Figuring out that scorecard out will fall to the Congressional Budget Office. That CBO score will be the first indicator of whether or not Republicans can hold to their promise of not cutting insurance coverage for millions of Americans. In a nutshell, a CBO score assigns a dollar value to proposed legislation. “Bill X” will either add to the deficit or it will subtract.
“It’s simple in concept and complicated in practice,” said Roberton Williams, a senior fellow at the Urban Brookings Tax Policy Center. “The basic idea is to mimic people’s behavior.”
He said the CBO’s score not only tries to approximate the cost of new legislation, it also tries to predict behavioral changes.
“All these different pieces fit together based on what the projected behavior of all the actors is, and that’s really hard to do,” Williams said.
Hard to do because for one, the CBO can’t predict the future; there could be a war or some outside shock to the economy.

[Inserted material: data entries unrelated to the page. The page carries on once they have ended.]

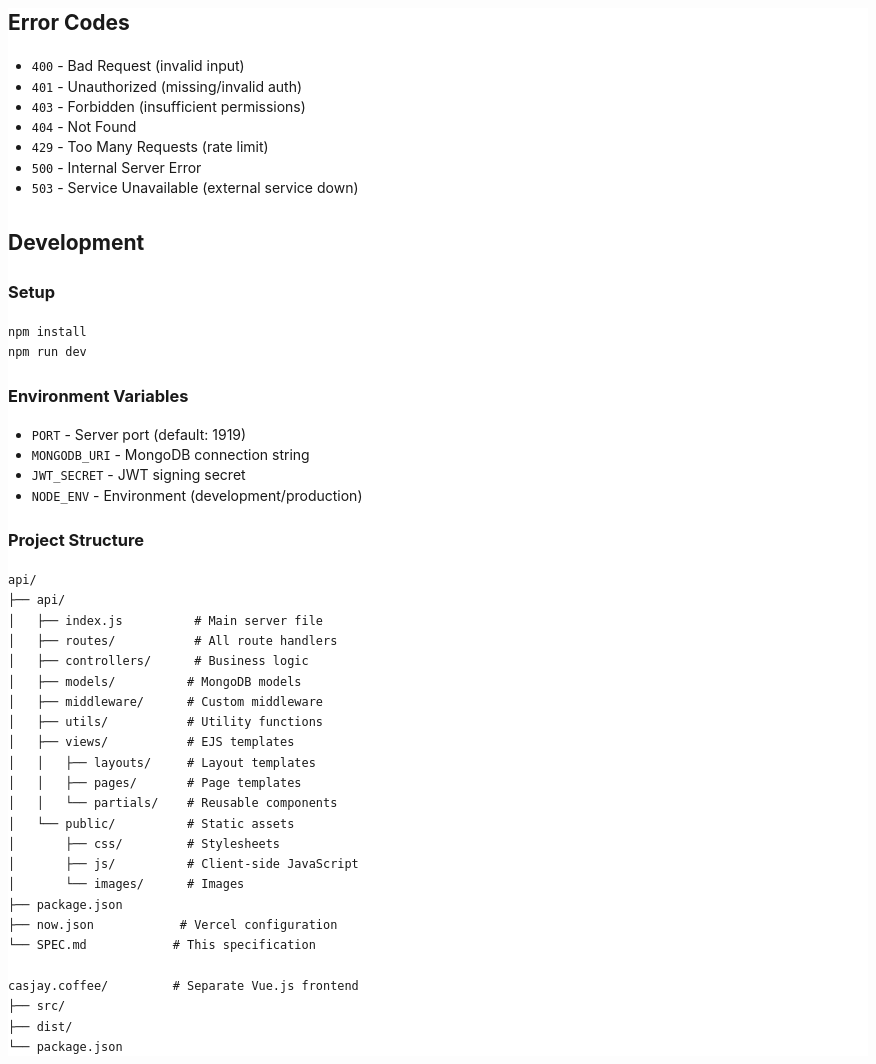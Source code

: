 ## Error Codes

- `400` - Bad Request (invalid input)
- `401` - Unauthorized (missing/invalid auth)
- `403` - Forbidden (insufficient permissions)
- `404` - Not Found
- `429` - Too Many Requests (rate limit)
- `500` - Internal Server Error
- `503` - Service Unavailable (external service down)

## Development

### Setup
```bash
npm install
npm run dev
```

### Environment Variables
- `PORT` - Server port (default: 1919)
- `MONGODB_URI` - MongoDB connection string
- `JWT_SECRET` - JWT signing secret
- `NODE_ENV` - Environment (development/production)

### Project Structure
```
api/
├── api/
│   ├── index.js          # Main server file
│   ├── routes/           # All route handlers
│   ├── controllers/      # Business logic
│   ├── models/          # MongoDB models
│   ├── middleware/      # Custom middleware
│   ├── utils/           # Utility functions
│   ├── views/           # EJS templates
│   │   ├── layouts/     # Layout templates
│   │   ├── pages/       # Page templates
│   │   └── partials/    # Reusable components
│   └── public/          # Static assets
│       ├── css/         # Stylesheets
│       ├── js/          # Client-side JavaScript
│       └── images/      # Images
├── package.json
├── now.json            # Vercel configuration
└── SPEC.md            # This specification

casjay.coffee/         # Separate Vue.js frontend
├── src/
├── dist/
└── package.json
```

“If you have an economic boom or an economic collapse, you get a very different answer in real practice,” Williams said.
The CBO runs two basic scoring methodologies. Under “static scoring,” the size of the economy remains fixed. But Bob Bixby of the Concord Coalition said another type of scoring does factor in larger economic impacts.
“Dynamic scoring says there are certain pieces of legislation that are so consequential, it would be foolish to ignore the fact that it has an effect on the overall economy,” he said.
For example, the CBO could use the dynamic model to predict whether legislation might create new revenue. But, in terms of the new GOP health care plan, Bill Hoagland of the Bipartisan Policy Center said they will also be looking at more than just costs.
“How many people will be covered? What will be the average premiums? And things of that nature,” Hoagland said. “So, it’s not just the cost, but it’s also an analysis of the legislation.”
And all this matters, Hoagland said, because average Americans need to know that when their elected official voted on a piece of legislation, they had the best available information at the time.